Enable with chronologicalRetrieval: true.

To optimize for LLM prefix caching (supported by OpenAI, Anthropic, and others), Vitamem can split memory context into a stable prefix and a dynamic suffix:

  • Stable prefix: User profile + pinned memories (rarely changes between calls)
  • Dynamic suffix: Query-retrieved memories (changes per message)

This layout maximizes cache hits on the stable portion, reducing latency and cost for repeated interactions. Enable with cacheableContext: true.

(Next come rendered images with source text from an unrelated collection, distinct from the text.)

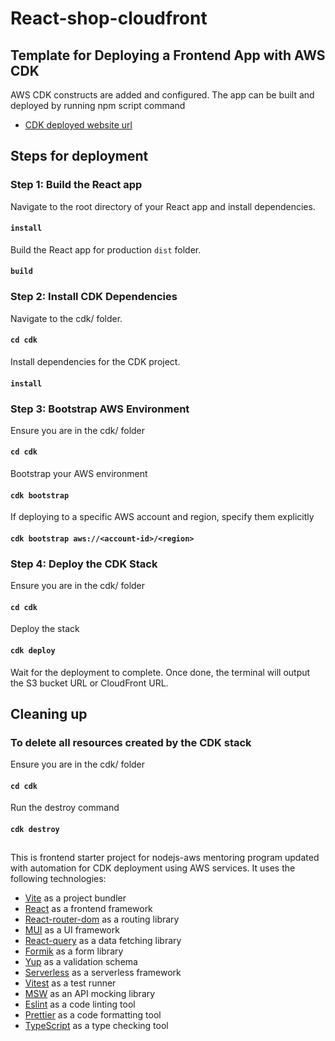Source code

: # React-shop-cloudfront

## Template for Deploying a Frontend App with AWS CDK

AWS CDK constructs are added and configured. The app can be built and deployed by running npm script command

- [CDK deployed website url](https://d1t0jc81ahdh84.cloudfront.net/)

## Steps for deployment

### Step 1: Build the React app

Navigate to the root directory of your React app and install dependencies.

#### `install`

Build the React app for production `dist` folder.

#### `build`

### Step 2: Install CDK Dependencies

Navigate to the cdk/ folder.

#### `cd cdk`

Install dependencies for the CDK project.

#### `install`

### Step 3: Bootstrap AWS Environment

Ensure you are in the cdk/ folder

#### `cd cdk`

Bootstrap your AWS environment

#### `cdk bootstrap`

If deploying to a specific AWS account and region, specify them explicitly

#### `cdk bootstrap aws://<account-id>/<region>`

### Step 4: Deploy the CDK Stack

Ensure you are in the cdk/ folder

#### `cd cdk`

Deploy the stack

#### `cdk deploy`

Wait for the deployment to complete. Once done, the terminal will output the S3 bucket URL or CloudFront URL.

## Cleaning up

### To delete all resources created by the CDK stack

Ensure you are in the cdk/ folder

#### `cd cdk`

Run the destroy command

#### `cdk destroy`

##

This is frontend starter project for nodejs-aws mentoring program updated with automation for CDK deployment using AWS services. It uses the following technologies:

- [Vite](https://vitejs.dev/) as a project bundler
- [React](https://beta.reactjs.org/) as a frontend framework
- [React-router-dom](https://reactrouterdotcom.fly.dev/) as a routing library
- [MUI](https://mui.com/) as a UI framework
- [React-query](https://react-query-v3.tanstack.com/) as a data fetching library
- [Formik](https://formik.org/) as a form library
- [Yup](https://github.com/jquense/yup) as a validation schema
- [Serverless](https://serverless.com/) as a serverless framework
- [Vitest](https://vitest.dev/) as a test runner
- [MSW](https://mswjs.io/) as an API mocking library
- [Eslint](https://eslint.org/) as a code linting tool
- [Prettier](https://prettier.io/) as a code formatting tool
- [TypeScript](https://www.typescriptlang.org/) as a type checking tool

const mem = await createVitamem({
provider: "openai",
apiKey: process.env.OPENAI_API_KEY!,
storage: "ephemeral",
autoRetrieve: true,
prioritySignaling: true,
chronologicalRetrieval: true,
cacheableContext: true,
});

See Memory Formatting for details on how each option affects the injected context.

Each chat() call with autoRetrieve makes one additional API call to your embedding provider (llm.embed()). For OpenAI’s text-embedding-3-small, this adds roughly 10-50ms of latency and costs $0.00002 per call (as of early 2026). While embedding costs are negligible at this scale, the real efficiency gain is in LLM input tokens — autoRetrieve injects only the most relevant memories rather than dumping the entire memory store into context. This keeps per-turn LLM costs flat regardless of how many memories exist.

If latency or cost is a concern, prefer the manual approach: call retrieve() once when the session starts and pass the result as systemPrompt for all subsequent messages in that session.